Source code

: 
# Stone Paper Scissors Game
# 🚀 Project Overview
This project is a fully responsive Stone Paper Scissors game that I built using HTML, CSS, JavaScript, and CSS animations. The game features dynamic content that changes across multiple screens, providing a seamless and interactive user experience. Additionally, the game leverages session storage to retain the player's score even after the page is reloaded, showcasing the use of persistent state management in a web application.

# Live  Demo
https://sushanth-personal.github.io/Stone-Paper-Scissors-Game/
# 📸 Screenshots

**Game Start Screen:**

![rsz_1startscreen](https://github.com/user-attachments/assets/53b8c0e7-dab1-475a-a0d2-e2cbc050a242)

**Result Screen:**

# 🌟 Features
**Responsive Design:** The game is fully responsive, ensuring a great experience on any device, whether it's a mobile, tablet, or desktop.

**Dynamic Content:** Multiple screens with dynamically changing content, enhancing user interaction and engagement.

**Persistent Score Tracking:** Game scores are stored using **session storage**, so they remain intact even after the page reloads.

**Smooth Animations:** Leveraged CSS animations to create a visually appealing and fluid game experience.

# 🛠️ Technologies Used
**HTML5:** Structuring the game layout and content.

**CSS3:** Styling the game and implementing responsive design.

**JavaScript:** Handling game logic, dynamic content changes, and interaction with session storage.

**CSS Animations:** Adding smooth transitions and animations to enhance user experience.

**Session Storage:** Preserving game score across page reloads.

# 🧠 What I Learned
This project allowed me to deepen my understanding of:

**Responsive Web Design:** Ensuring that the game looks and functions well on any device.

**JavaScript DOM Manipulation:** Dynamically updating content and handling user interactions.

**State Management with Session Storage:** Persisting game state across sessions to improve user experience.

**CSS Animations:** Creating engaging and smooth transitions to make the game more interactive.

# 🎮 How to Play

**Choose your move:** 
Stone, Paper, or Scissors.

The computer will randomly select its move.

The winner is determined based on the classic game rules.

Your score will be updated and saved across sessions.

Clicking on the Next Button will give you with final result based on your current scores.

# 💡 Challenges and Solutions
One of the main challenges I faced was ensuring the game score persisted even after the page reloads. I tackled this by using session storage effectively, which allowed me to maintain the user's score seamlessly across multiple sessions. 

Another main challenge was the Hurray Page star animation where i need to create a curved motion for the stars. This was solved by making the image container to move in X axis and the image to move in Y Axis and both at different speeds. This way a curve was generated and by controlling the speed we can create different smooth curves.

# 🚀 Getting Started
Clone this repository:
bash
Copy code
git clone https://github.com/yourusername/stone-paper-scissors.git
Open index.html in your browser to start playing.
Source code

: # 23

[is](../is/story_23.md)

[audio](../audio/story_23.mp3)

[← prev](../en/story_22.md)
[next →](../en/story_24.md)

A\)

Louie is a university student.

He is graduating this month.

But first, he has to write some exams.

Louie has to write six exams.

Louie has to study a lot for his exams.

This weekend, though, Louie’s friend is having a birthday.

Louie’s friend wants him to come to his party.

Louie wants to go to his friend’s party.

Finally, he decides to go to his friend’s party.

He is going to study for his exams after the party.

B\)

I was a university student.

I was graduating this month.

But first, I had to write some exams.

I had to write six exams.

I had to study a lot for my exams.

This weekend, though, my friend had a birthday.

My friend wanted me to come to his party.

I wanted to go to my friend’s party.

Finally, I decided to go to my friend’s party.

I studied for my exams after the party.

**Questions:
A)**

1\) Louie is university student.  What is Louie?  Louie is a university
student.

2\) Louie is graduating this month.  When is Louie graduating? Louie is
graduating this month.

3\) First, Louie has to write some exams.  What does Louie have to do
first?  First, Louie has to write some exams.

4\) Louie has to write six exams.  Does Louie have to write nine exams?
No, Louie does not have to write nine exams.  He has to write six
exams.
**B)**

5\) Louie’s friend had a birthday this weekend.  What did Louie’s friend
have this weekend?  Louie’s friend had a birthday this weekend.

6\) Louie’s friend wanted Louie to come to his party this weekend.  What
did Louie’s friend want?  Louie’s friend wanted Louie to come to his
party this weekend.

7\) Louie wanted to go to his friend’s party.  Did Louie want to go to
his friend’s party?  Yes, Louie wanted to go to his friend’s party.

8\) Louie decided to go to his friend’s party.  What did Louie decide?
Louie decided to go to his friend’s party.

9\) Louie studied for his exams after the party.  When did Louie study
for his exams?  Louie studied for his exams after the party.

------------------------------------------------

*Assigned task:* Copy each line in the entries above where "create" turns up.

*Answer section:*
**Smooth Animations:** Leveraged CSS animations to create a visually appealing and fluid game experience.
Another main challenge was the Hurray Page star animation where i need to create a curved motion for the stars. This was solved by making the image container to move in X axis and the image to move in Y Axis and both at different speeds. This way a curve was generated and by controlling the speed we can create different smooth curves.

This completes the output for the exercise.